Back to Lobehub

Worked Examples

.agents/skills/upstash-workflow/references/examples.md

2.1.582.9 KB
Original Source

Worked Examples

Two real workflows already in the codebase that follow this skill's pattern verbatim. Skim them when you want to see the pattern applied to concrete entities.
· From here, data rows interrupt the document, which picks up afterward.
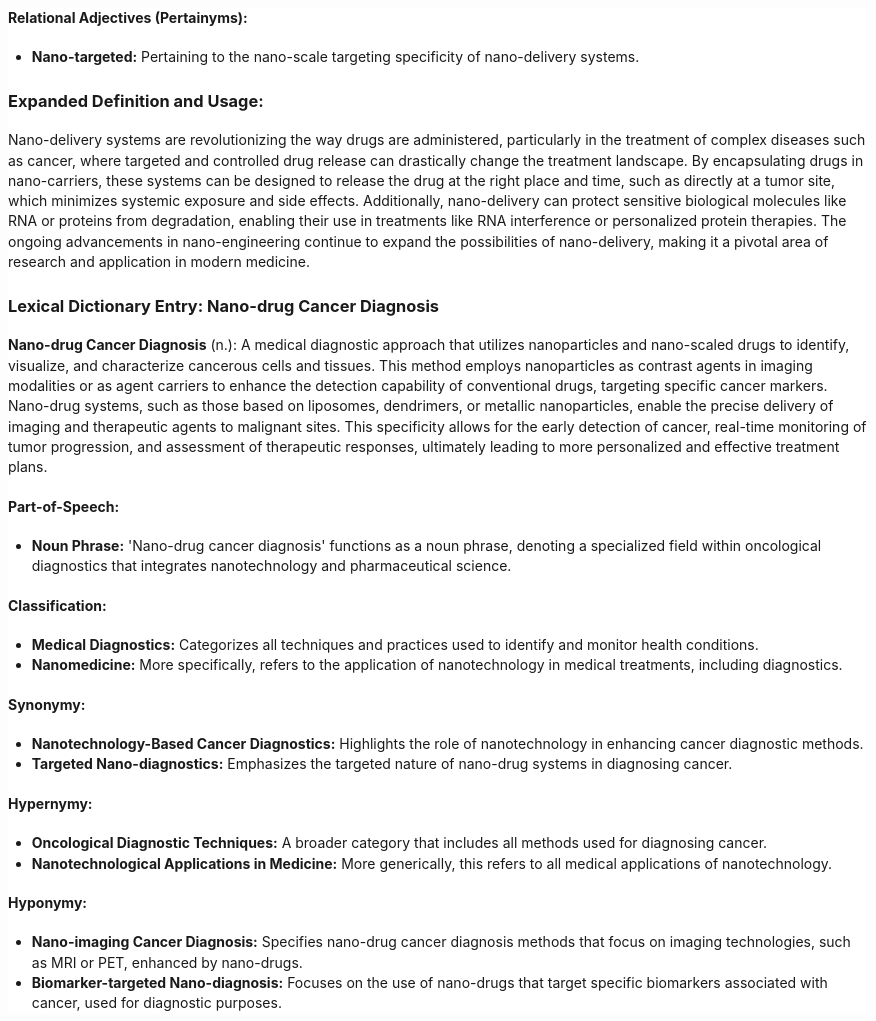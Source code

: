 #### Relational Adjectives (Pertainyms):
 - **Nano-targeted:** Pertaining to the nano-scale targeting specificity of nano-delivery systems.

### Expanded Definition and Usage:
Nano-delivery systems are revolutionizing the way drugs are administered, particularly in the treatment of complex diseases such as cancer, where targeted and controlled drug release can drastically change the treatment landscape. By encapsulating drugs in nano-carriers, these systems can be designed to release the drug at the right place and time, such as directly at a tumor site, which minimizes systemic exposure and side effects. Additionally, nano-delivery can protect sensitive biological molecules like RNA or proteins from degradation, enabling their use in treatments like RNA interference or personalized protein therapies. The ongoing advancements in nano-engineering continue to expand the possibilities of nano-delivery, making it a pivotal area of research and application in modern medicine.



### Lexical Dictionary Entry: Nano-drug Cancer Diagnosis

**Nano-drug Cancer Diagnosis** (n.): A medical diagnostic approach that utilizes nanoparticles and nano-scaled drugs to identify, visualize, and characterize cancerous cells and tissues. This method employs nanoparticles as contrast agents in imaging modalities or as agent carriers to enhance the detection capability of conventional drugs, targeting specific cancer markers. Nano-drug systems, such as those based on liposomes, dendrimers, or metallic nanoparticles, enable the precise delivery of imaging and therapeutic agents to malignant sites. This specificity allows for the early detection of cancer, real-time monitoring of tumor progression, and assessment of therapeutic responses, ultimately leading to more personalized and effective treatment plans.

#### Part-of-Speech:
 - **Noun Phrase:** \'Nano-drug cancer diagnosis\' functions as a noun phrase, denoting a specialized field within oncological diagnostics that integrates nanotechnology and pharmaceutical science.

#### Classification:
 - **Medical Diagnostics:** Categorizes all techniques and practices used to identify and monitor health conditions.
 - **Nanomedicine:** More specifically, refers to the application of nanotechnology in medical treatments, including diagnostics.

#### Synonymy:
 - **Nanotechnology-Based Cancer Diagnostics:** Highlights the role of nanotechnology in enhancing cancer diagnostic methods.
 - **Targeted Nano-diagnostics:** Emphasizes the targeted nature of nano-drug systems in diagnosing cancer.

#### Hypernymy:
 - **Oncological Diagnostic Techniques:** A broader category that includes all methods used for diagnosing cancer.
 - **Nanotechnological Applications in Medicine:** More generically, this refers to all medical applications of nanotechnology.

#### Hyponymy:
 - **Nano-imaging Cancer Diagnosis:** Specifies nano-drug cancer diagnosis methods that focus on imaging technologies, such as MRI or PET, enhanced by nano-drugs.
 - **Biomarker-targeted Nano-diagnosis:** Focuses on the use of nano-drugs that target specific biomarkers associated with cancer, used for diagnostic purposes.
Example 1: Welcome Placeholder

Use case: Generate AI-powered welcome placeholders for users.

Structure:

  • Layer 1: process-users — entry point, checks eligible users
  • Layer 2: paginate-users — paginates through active users
  • Layer 3: generate-user — generates placeholders for ONE user

Key features:

  • Filters users who already have cached placeholders in Redis
  • paidOnly flag to scope to subscribed users
  • dryRun mode for statistics
  • Fan-out for large user batches (CHUNK_SIZE=20)

Layer 3 shape:

typescript
export const { POST } = serve<GenerateUserPlaceholderPayload>(async (context) => {
  const { userId } = context.requestPayload ?? {};

  const workflow = new WelcomePlaceholderWorkflow(db, userId);
  const placeholders = await context.run('generate', () => workflow.generate());

  return { success: true, userId, placeholdersCount: placeholders.length };
});

Files:

  • /api/workflows/welcome-placeholder/process-users/route.ts
  • /api/workflows/welcome-placeholder/paginate-users/route.ts
  • /api/workflows/welcome-placeholder/generate-user/route.ts
  • /server/workflows/welcomePlaceholder/index.ts

Example 2: Agent Welcome

Use case: Generate welcome messages and open questions for AI agents.

Structure:

  • Layer 1: process-agents — entry point, checks eligible agents
  • Layer 2: paginate-agents — paginates through active agents
  • Layer 3: generate-agent — generates welcome data for ONE agent

Key features:

  • Filters agents who already have cached data in Redis
  • paidOnly flag for subscribed users' agents only
  • dryRun mode for statistics
  • Fan-out for large agent batches (CHUNK_SIZE=20)

Layer 3 shape:

typescript
export const { POST } = serve<GenerateAgentWelcomePayload>(async (context) => {
  const { agentId } = context.requestPayload ?? {};

  const workflow = new AgentWelcomeWorkflow(db, agentId);
  const data = await context.run('generate', () => workflow.generate());

  return { success: true, agentId, data };
});

Files:

  • /api/workflows/agent-welcome/process-agents/route.ts
  • /api/workflows/agent-welcome/paginate-agents/route.ts
  • /api/workflows/agent-welcome/generate-agent/route.ts
  • /server/workflows/agentWelcome/index.ts

What's identical, what differs

Both workflows are the same pattern — they only differ in:

  • Entity type (users vs agents)
  • Business logic (placeholder generation vs welcome generation)
  • Data source (different database queries)

Everything else — the 3-layer split, dry-run handling, fan-out, filter-existing, flowControl tuning — is identical. That's the whole point: once you internalize the pattern, adding a new workflow is mostly entity-substitution.